**Your task**
When the line containing "Pour lire les" appears in the data below, begin copying there and stop only after the line containing "v1.5 : 37.20".

**Data provided**
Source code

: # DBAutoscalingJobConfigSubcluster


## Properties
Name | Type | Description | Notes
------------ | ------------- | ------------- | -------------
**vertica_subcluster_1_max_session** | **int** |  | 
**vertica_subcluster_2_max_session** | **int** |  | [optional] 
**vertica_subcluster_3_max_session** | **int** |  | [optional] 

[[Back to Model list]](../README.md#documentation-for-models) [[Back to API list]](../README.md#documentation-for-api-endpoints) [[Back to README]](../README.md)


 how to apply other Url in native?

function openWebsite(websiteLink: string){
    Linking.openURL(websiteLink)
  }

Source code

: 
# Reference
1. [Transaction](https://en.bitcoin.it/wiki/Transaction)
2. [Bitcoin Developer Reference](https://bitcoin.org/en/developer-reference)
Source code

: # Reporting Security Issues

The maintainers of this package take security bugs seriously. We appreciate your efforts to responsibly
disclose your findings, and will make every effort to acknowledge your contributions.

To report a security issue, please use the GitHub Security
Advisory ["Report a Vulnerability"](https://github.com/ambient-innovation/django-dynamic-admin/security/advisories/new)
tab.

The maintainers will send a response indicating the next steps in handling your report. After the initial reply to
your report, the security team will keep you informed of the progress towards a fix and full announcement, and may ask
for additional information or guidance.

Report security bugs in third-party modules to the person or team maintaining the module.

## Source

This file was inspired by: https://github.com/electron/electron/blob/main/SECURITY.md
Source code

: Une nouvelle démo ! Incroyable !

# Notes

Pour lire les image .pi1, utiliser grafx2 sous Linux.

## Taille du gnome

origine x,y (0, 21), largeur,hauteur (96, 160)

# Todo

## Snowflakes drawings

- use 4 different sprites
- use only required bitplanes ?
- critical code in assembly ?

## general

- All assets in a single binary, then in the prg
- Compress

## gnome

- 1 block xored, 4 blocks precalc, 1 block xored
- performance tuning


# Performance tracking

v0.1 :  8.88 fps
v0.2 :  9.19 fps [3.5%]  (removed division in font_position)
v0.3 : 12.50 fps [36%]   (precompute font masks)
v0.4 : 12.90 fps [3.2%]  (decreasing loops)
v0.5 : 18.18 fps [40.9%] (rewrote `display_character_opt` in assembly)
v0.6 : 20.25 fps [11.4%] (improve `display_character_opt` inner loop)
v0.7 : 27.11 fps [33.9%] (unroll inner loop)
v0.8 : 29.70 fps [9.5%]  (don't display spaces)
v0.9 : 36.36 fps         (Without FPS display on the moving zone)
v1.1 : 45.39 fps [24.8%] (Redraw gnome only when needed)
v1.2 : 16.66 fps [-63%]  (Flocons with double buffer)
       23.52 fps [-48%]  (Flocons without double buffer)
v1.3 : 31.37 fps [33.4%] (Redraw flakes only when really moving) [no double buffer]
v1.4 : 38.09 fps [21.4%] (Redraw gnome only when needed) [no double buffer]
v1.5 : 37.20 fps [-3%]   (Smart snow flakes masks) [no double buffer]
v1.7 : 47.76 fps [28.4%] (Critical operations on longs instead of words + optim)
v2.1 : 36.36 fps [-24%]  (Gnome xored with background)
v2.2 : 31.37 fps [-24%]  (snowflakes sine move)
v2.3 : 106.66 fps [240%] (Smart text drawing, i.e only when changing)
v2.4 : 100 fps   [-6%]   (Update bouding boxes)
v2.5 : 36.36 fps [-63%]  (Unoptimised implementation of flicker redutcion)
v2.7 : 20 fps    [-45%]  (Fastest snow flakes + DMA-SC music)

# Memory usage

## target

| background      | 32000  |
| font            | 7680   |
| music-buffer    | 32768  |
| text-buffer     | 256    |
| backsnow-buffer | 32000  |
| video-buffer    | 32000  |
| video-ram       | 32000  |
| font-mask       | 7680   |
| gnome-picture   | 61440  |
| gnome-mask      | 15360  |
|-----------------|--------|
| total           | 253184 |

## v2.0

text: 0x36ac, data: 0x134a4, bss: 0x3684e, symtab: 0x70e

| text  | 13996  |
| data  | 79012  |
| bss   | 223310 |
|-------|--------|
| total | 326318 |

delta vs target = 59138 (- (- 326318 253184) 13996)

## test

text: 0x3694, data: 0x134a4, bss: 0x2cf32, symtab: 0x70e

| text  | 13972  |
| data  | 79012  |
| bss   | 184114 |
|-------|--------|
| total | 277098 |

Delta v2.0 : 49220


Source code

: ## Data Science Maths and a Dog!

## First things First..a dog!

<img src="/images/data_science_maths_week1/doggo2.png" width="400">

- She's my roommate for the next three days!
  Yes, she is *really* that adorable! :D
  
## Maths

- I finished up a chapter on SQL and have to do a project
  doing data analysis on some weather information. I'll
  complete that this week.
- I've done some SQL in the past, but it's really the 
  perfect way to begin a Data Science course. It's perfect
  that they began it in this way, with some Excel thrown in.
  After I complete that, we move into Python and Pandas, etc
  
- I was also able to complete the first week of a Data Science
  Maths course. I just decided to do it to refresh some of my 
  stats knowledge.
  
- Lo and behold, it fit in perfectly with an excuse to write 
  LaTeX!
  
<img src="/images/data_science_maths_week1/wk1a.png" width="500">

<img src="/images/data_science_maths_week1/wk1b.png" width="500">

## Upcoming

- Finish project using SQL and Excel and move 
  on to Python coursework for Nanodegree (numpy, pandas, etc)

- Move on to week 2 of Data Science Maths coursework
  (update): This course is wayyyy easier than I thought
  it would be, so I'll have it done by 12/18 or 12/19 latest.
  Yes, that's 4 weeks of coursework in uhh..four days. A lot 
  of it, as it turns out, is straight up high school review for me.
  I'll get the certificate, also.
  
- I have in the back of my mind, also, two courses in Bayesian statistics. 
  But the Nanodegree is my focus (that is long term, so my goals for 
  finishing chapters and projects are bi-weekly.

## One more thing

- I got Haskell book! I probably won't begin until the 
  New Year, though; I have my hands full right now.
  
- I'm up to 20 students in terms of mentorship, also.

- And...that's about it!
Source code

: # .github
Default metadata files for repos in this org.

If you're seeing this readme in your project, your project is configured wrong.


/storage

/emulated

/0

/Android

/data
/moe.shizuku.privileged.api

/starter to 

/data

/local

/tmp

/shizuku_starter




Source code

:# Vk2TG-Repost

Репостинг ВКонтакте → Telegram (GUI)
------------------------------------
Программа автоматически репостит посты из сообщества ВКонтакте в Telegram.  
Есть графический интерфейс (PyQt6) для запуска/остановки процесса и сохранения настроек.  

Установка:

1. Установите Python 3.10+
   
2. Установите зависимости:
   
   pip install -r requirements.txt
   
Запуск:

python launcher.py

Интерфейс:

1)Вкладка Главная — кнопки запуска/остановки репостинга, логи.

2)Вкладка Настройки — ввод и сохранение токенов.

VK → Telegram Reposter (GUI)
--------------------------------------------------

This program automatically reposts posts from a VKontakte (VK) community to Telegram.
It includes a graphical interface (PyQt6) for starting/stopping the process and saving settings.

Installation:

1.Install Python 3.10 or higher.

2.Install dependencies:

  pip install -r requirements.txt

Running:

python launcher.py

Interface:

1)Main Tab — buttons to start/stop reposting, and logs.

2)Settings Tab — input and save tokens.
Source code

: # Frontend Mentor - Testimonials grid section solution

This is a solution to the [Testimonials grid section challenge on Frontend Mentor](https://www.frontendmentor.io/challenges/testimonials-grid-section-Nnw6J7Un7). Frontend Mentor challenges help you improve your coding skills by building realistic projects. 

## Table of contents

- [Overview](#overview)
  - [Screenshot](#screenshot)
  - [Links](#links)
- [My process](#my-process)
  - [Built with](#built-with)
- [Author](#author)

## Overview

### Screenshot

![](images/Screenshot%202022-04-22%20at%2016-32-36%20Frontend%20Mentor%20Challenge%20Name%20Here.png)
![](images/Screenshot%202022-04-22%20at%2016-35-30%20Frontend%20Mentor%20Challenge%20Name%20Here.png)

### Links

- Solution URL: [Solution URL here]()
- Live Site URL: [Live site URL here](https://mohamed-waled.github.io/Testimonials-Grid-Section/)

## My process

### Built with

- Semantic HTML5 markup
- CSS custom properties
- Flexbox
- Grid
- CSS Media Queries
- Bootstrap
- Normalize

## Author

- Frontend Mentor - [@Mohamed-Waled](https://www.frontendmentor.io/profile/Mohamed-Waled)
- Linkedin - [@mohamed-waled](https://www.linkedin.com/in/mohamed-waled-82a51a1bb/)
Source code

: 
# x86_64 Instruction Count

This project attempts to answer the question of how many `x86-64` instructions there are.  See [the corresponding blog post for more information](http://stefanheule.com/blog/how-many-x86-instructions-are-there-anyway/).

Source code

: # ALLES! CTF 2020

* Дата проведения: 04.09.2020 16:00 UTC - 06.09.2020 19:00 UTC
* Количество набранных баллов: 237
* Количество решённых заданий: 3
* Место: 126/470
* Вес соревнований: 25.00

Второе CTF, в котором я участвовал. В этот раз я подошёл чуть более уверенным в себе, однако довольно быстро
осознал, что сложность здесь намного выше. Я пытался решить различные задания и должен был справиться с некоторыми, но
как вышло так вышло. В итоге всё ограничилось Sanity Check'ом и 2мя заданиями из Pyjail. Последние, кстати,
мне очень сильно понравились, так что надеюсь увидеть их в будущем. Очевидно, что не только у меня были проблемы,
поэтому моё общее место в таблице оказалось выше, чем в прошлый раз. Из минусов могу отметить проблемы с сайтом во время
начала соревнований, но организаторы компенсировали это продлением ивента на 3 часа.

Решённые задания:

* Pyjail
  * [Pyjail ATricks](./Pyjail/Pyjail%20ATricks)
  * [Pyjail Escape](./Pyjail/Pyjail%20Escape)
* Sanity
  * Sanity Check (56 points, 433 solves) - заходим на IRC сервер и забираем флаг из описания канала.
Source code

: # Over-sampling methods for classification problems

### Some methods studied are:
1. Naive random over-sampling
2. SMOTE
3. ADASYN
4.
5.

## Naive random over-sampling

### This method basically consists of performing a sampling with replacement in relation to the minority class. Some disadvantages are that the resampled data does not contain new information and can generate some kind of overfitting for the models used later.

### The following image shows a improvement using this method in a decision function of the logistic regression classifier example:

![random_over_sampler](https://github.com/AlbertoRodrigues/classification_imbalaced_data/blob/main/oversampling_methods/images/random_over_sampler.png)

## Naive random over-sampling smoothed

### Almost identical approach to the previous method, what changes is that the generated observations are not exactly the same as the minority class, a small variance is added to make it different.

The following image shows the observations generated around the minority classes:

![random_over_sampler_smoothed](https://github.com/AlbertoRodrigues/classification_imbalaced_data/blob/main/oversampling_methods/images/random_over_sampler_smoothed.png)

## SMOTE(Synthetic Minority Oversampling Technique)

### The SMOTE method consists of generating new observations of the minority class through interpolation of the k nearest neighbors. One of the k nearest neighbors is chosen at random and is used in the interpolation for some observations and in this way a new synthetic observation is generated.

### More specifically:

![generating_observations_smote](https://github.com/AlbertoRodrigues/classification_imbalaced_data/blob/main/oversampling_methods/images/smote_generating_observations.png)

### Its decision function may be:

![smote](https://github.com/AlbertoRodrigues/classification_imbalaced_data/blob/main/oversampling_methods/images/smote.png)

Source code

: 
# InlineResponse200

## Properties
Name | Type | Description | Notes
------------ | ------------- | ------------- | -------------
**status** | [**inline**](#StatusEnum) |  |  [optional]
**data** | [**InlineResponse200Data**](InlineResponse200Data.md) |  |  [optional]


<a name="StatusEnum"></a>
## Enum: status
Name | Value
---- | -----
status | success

**Expected output**
Pour lire les image .pi1, utiliser grafx2 sous Linux.

## Taille du gnome

origine x,y (0, 21), largeur,hauteur (96, 160)

# Todo

## Snowflakes drawings

- use 4 different sprites
- use only required bitplanes ?
- critical code in assembly ?

## general

- All assets in a single binary, then in the prg
- Compress

## gnome

- 1 block xored, 4 blocks precalc, 1 block xored
- performance tuning


# Performance tracking

v0.1 :  8.88 fps
v0.2 :  9.19 fps [3.5%]  (removed division in font_position)
v0.3 : 12.50 fps [36%]   (precompute font masks)
v0.4 : 12.90 fps [3.2%]  (decreasing loops)
v0.5 : 18.18 fps [40.9%] (rewrote `display_character_opt` in assembly)
v0.6 : 20.25 fps [11.4%] (improve `display_character_opt` inner loop)
v0.7 : 27.11 fps [33.9%] (unroll inner loop)
v0.8 : 29.70 fps [9.5%]  (don't display spaces)
v0.9 : 36.36 fps         (Without FPS display on the moving zone)
v1.1 : 45.39 fps [24.8%] (Redraw gnome only when needed)
v1.2 : 16.66 fps [-63%]  (Flocons with double buffer)
       23.52 fps [-48%]  (Flocons without double buffer)
v1.3 : 31.37 fps [33.4%] (Redraw flakes only when really moving) [no double buffer]
v1.4 : 38.09 fps [21.4%] (Redraw gnome only when needed) [no double buffer]
v1.5 : 37.20 fps [-3%]   (Smart snow flakes masks) [no double buffer]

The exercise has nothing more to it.